**WORK TASK:** Among the entries, how many lines carry the string "application"? Give the number and nothing else.

---------------

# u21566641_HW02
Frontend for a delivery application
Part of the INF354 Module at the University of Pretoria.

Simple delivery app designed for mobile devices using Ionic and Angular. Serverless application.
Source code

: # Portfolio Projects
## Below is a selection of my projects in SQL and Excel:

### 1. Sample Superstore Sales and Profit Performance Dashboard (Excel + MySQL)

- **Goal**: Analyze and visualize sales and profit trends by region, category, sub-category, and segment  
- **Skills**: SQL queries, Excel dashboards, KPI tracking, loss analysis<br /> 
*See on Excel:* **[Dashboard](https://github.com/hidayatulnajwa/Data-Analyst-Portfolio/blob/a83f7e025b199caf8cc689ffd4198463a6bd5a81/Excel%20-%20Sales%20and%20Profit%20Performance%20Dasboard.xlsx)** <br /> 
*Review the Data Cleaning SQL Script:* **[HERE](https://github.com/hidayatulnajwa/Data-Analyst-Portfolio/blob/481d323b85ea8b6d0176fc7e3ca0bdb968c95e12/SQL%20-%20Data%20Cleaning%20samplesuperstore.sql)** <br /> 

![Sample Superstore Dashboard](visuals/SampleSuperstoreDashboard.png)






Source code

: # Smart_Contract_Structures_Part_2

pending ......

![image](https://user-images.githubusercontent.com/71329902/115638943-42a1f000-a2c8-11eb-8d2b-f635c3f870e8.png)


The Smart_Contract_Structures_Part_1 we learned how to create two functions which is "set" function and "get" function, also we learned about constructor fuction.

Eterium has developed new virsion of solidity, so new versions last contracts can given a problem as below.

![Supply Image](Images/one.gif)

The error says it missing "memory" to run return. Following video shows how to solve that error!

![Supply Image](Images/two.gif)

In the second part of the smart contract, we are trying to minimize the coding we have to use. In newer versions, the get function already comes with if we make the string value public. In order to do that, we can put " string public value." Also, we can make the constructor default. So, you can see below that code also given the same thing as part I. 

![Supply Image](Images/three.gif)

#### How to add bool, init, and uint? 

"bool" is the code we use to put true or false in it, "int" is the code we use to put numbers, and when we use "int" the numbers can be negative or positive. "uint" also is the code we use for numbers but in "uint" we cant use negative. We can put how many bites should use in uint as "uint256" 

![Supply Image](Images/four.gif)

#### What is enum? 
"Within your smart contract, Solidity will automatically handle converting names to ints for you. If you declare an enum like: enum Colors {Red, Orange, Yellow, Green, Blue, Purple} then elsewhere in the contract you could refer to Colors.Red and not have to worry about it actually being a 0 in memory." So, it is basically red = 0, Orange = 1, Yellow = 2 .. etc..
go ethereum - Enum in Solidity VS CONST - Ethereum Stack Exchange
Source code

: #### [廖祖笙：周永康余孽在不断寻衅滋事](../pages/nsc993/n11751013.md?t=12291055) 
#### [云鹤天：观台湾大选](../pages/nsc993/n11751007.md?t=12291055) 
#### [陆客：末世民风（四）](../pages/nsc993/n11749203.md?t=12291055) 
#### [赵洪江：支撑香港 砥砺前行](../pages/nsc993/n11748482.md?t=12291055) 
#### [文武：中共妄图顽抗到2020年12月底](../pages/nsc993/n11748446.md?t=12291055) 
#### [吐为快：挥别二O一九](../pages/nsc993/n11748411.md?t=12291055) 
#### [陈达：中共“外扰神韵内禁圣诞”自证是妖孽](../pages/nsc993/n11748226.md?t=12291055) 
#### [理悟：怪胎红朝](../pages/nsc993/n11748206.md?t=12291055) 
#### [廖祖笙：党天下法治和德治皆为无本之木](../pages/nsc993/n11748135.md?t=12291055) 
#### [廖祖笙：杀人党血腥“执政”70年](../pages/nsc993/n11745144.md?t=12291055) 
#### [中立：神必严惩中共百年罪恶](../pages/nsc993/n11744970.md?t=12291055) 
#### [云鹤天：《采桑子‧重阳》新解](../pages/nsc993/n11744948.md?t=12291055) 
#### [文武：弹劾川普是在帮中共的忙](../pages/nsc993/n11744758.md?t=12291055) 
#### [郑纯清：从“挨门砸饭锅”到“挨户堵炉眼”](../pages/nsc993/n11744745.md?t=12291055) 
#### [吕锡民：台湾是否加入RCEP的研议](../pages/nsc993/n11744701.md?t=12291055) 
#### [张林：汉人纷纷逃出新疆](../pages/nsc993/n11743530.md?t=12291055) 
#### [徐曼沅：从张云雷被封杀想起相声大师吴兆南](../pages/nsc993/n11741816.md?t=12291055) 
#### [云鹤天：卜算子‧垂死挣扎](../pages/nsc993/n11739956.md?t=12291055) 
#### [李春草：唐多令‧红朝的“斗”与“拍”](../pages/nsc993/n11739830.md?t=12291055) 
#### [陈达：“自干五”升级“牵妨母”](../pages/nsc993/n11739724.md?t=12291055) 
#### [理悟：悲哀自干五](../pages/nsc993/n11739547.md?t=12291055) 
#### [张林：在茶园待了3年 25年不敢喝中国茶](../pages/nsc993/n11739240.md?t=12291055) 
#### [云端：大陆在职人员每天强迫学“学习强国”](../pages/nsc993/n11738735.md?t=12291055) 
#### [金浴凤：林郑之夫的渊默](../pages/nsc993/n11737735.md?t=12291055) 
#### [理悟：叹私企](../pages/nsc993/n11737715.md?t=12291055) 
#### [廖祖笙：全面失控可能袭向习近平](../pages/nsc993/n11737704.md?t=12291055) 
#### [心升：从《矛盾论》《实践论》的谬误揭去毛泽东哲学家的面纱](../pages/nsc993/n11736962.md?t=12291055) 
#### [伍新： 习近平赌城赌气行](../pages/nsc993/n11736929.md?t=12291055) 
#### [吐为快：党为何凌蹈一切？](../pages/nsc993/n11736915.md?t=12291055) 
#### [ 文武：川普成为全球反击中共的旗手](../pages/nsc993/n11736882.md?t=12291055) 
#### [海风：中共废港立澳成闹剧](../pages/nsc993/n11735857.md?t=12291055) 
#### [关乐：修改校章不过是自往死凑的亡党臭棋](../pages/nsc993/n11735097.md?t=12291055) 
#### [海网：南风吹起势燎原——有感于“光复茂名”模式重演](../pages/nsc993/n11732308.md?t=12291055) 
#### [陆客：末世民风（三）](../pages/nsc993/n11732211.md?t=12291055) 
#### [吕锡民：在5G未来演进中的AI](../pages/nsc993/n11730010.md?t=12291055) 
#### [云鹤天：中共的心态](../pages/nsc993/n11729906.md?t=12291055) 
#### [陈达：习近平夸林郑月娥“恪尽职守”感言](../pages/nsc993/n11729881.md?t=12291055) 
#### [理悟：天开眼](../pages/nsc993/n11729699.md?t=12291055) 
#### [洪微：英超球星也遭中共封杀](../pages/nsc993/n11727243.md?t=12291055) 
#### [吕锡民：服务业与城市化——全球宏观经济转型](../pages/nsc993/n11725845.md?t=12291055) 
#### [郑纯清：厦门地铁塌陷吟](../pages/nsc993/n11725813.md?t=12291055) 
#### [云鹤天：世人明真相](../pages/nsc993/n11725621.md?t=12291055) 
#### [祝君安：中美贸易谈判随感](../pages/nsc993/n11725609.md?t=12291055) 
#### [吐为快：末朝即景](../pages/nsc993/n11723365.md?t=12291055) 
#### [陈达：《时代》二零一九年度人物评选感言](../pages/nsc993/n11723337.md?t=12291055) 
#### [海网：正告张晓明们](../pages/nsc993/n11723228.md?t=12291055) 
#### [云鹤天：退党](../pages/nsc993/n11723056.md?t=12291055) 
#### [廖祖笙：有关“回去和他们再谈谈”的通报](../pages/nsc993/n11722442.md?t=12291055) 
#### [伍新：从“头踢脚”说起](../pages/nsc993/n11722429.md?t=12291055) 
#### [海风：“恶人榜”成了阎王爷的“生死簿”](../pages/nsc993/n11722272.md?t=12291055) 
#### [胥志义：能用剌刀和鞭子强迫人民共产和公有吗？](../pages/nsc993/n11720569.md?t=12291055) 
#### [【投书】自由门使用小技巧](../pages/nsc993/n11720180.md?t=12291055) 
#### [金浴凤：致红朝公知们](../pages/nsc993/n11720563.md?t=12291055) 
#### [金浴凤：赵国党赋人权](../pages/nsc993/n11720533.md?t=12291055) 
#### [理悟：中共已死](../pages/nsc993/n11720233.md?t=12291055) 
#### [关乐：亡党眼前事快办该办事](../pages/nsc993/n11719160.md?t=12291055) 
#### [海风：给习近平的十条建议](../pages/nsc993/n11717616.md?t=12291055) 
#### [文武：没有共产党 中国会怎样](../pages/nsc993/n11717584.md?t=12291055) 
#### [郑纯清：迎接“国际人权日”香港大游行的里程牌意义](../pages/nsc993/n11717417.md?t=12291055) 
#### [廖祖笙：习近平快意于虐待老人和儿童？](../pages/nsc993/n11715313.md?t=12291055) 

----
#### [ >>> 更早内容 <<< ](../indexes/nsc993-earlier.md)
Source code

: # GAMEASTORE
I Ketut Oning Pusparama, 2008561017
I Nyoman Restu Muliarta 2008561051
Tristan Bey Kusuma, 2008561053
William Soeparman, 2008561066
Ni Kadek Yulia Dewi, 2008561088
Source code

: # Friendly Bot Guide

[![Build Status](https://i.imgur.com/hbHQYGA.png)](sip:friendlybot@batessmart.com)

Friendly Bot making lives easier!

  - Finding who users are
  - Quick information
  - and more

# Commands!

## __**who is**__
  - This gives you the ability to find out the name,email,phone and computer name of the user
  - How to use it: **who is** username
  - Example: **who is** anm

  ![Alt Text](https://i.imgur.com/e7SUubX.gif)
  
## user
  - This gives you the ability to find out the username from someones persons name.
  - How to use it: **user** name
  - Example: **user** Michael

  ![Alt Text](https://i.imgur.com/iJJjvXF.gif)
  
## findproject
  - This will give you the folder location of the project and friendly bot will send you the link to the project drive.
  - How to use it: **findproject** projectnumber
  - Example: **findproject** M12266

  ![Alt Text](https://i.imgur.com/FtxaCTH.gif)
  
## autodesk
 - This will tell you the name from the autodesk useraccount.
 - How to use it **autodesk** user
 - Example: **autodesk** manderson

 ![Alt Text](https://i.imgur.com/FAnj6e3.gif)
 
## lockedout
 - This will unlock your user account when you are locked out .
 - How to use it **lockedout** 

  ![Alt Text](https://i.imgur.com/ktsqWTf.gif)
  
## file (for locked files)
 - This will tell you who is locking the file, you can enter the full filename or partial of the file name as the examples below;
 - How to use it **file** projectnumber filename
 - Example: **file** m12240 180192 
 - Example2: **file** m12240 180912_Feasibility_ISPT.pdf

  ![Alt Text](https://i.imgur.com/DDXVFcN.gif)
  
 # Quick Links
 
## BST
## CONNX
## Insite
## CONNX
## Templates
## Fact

---------------

**SOLUTION TO THE EXERCISE:** 2